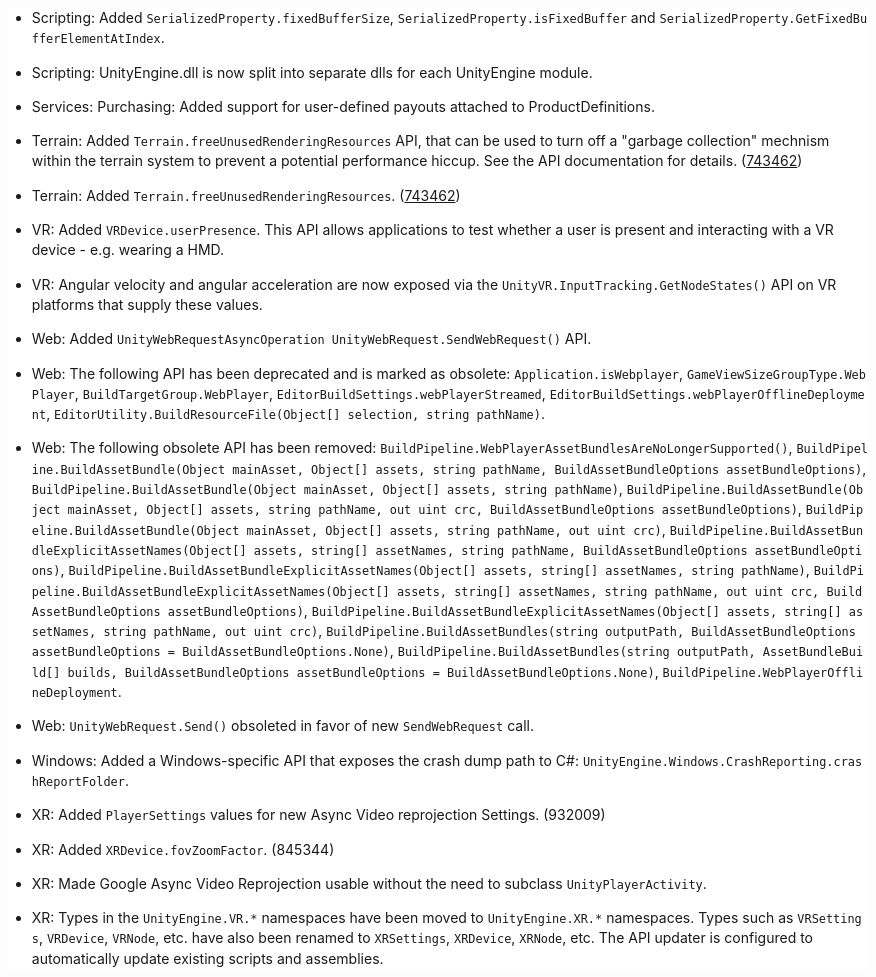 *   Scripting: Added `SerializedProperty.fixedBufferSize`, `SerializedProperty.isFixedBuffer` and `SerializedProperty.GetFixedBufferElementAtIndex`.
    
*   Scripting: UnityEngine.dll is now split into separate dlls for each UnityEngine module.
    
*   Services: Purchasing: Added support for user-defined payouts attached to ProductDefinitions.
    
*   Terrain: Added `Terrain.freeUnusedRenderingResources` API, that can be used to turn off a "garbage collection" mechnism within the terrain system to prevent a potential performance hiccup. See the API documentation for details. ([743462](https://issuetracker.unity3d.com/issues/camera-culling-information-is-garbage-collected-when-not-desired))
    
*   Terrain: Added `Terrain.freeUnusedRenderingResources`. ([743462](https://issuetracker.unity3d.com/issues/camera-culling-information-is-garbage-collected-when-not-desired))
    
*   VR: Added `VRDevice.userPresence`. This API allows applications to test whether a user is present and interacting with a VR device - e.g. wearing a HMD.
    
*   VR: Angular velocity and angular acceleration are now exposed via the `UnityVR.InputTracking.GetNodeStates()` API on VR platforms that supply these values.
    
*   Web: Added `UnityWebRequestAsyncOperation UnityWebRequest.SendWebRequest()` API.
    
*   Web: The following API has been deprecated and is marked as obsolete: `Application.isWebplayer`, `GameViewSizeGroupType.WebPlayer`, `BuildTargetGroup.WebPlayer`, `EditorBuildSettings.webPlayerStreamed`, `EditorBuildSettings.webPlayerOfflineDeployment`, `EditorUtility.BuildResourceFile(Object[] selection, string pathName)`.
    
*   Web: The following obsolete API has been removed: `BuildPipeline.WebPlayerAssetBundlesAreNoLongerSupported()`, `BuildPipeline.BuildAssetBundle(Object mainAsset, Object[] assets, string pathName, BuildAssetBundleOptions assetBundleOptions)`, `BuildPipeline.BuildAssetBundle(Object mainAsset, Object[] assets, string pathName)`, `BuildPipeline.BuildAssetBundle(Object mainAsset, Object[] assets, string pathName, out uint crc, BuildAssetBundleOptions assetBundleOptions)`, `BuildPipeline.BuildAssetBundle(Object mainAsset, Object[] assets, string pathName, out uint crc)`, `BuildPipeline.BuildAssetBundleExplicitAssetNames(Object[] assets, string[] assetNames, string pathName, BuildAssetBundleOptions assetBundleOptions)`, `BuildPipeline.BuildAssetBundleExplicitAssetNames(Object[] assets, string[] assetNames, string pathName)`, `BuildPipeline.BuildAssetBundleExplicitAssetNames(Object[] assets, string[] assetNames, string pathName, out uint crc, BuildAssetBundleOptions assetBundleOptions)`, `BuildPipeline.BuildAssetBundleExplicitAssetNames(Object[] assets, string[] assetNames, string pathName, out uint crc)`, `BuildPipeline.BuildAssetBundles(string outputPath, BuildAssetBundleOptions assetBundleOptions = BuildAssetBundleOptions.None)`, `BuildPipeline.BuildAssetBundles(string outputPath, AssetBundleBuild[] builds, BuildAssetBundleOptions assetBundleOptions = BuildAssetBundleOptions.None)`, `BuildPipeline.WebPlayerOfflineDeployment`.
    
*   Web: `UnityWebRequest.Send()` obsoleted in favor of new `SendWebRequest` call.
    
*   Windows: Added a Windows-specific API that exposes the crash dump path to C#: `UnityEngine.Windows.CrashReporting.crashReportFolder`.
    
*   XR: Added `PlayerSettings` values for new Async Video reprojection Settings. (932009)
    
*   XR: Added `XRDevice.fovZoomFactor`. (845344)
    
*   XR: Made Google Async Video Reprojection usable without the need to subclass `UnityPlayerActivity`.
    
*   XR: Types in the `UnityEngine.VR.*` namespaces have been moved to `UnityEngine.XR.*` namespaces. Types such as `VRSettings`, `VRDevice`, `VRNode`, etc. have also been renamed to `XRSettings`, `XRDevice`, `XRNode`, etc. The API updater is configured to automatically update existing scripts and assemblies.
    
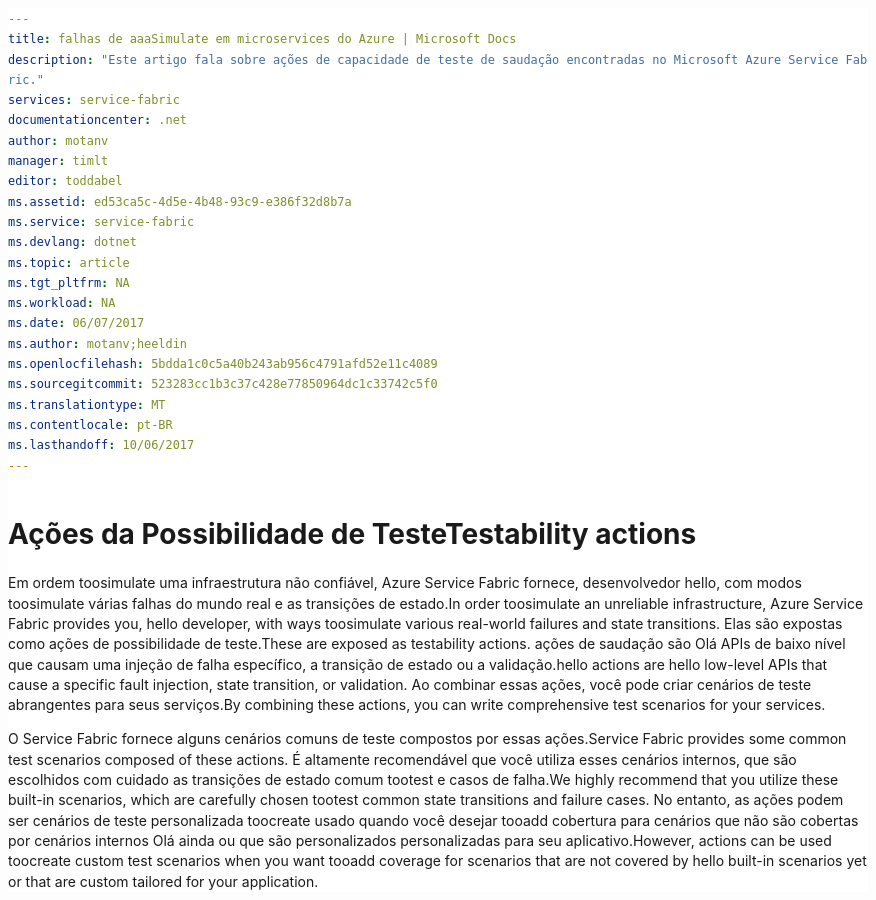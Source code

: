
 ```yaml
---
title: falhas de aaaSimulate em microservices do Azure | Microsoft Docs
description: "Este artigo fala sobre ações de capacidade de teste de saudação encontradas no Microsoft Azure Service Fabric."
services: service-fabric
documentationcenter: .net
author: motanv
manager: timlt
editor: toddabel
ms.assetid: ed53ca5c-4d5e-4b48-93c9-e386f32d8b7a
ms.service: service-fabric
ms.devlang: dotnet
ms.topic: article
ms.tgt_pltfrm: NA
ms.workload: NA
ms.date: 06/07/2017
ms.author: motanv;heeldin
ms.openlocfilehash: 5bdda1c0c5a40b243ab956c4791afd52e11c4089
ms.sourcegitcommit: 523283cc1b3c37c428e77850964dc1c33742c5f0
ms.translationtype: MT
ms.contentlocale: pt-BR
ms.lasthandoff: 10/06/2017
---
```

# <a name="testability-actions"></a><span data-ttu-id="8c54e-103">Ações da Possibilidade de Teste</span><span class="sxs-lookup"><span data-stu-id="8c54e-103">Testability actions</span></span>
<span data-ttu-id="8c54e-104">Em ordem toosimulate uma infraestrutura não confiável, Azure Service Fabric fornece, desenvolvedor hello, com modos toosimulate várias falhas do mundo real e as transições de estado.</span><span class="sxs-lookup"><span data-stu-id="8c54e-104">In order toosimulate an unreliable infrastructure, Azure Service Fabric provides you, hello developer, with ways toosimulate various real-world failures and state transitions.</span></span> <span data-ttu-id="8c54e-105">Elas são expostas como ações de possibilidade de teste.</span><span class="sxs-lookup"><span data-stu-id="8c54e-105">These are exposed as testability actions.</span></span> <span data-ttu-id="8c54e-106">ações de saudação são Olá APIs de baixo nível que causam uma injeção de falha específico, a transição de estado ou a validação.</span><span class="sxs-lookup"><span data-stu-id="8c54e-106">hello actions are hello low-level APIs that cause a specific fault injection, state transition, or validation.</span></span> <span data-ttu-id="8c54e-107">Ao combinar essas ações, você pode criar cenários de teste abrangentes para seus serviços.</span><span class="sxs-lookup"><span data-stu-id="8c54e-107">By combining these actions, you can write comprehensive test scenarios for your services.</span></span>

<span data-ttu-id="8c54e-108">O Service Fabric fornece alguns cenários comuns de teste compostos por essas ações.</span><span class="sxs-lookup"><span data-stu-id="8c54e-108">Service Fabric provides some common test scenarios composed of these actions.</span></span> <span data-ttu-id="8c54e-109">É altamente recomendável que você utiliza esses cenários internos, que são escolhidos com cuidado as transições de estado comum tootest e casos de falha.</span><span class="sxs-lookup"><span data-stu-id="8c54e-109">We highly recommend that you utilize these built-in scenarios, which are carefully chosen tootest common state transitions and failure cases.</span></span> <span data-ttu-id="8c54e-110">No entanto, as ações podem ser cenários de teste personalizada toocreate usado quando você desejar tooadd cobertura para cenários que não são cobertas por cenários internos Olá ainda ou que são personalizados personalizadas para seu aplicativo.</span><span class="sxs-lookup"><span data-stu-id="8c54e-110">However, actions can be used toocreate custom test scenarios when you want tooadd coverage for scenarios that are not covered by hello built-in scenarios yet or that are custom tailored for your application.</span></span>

************

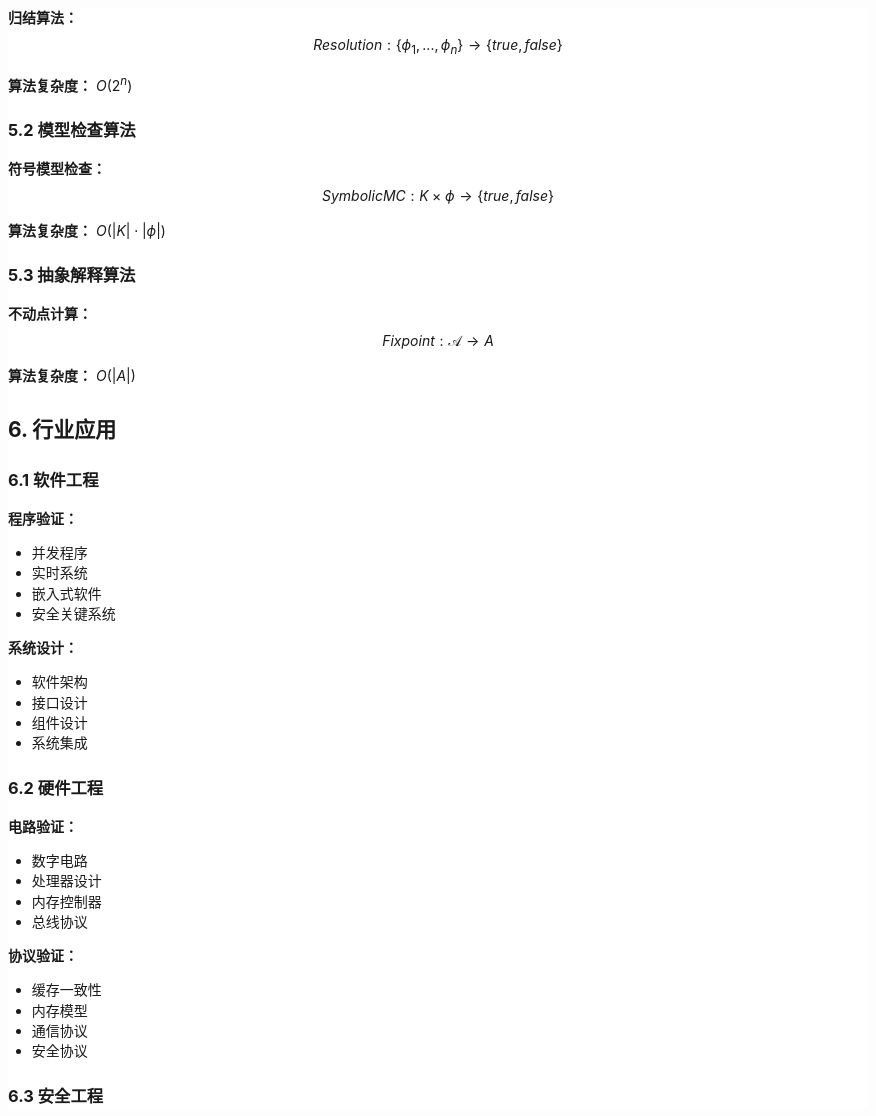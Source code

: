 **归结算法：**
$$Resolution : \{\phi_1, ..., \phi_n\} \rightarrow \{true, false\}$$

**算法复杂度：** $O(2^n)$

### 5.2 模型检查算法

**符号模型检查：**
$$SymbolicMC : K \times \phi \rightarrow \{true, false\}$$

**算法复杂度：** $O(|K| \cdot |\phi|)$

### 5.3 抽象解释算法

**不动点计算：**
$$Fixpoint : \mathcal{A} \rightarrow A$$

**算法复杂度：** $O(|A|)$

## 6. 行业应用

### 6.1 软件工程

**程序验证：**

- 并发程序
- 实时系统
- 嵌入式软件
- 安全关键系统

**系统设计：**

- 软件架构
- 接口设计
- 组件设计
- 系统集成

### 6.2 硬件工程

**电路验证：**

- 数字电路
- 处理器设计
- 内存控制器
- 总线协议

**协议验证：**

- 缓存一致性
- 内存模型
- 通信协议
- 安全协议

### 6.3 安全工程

************

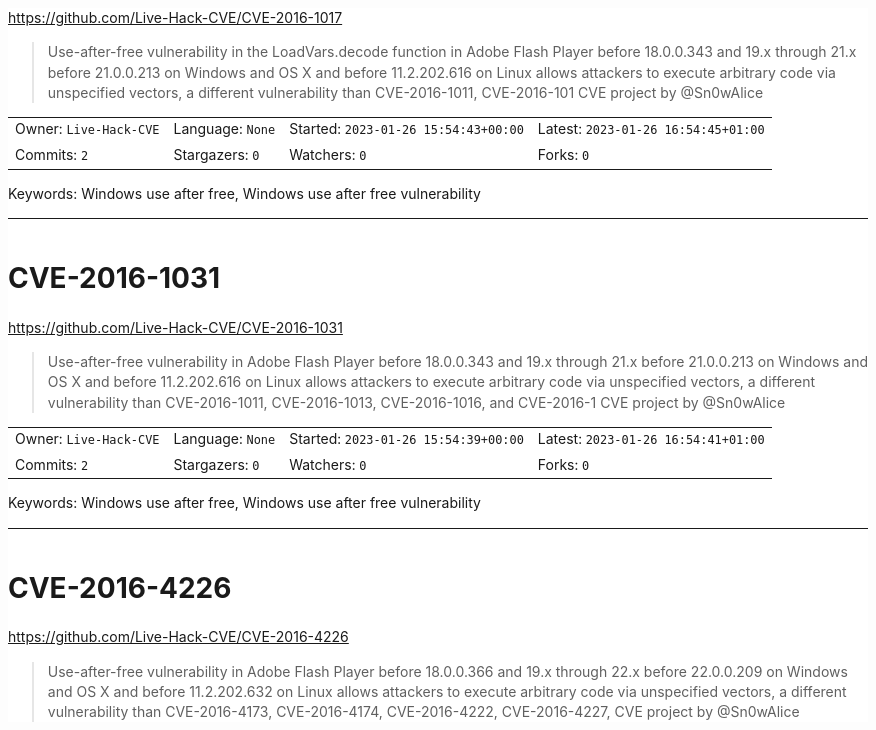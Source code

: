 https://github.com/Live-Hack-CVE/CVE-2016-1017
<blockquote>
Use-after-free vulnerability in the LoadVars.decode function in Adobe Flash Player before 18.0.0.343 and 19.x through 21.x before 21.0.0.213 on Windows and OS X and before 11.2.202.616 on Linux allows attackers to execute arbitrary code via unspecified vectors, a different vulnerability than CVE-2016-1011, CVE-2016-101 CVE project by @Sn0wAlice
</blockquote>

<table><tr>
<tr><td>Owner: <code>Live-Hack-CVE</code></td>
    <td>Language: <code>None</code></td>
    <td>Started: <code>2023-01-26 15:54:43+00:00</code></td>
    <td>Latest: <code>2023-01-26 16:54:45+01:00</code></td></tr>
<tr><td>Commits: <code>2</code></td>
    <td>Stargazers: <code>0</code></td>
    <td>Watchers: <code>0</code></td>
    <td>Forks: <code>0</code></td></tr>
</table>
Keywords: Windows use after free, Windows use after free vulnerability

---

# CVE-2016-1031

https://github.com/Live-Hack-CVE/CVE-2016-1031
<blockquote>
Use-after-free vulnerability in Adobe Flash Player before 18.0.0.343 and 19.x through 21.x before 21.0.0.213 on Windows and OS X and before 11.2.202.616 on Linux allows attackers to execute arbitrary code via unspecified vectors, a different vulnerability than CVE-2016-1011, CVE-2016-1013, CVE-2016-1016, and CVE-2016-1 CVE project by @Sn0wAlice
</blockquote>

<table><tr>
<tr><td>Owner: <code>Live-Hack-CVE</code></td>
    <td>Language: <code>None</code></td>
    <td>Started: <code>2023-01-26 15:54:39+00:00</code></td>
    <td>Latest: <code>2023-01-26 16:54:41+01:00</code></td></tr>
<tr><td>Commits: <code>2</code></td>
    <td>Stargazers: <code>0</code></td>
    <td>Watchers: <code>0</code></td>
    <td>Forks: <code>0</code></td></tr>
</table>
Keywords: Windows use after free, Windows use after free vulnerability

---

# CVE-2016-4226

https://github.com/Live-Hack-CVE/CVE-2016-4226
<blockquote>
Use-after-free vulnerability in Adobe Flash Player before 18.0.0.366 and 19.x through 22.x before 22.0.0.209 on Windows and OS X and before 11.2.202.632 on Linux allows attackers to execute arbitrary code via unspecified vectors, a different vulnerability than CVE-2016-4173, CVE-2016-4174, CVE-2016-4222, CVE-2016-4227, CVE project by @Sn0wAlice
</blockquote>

************

ACTION ITEM :: Each line holding the word "author" must be pulled from the records.

TASK RESULT ::
author: motanv
ms.author: motanv;heeldin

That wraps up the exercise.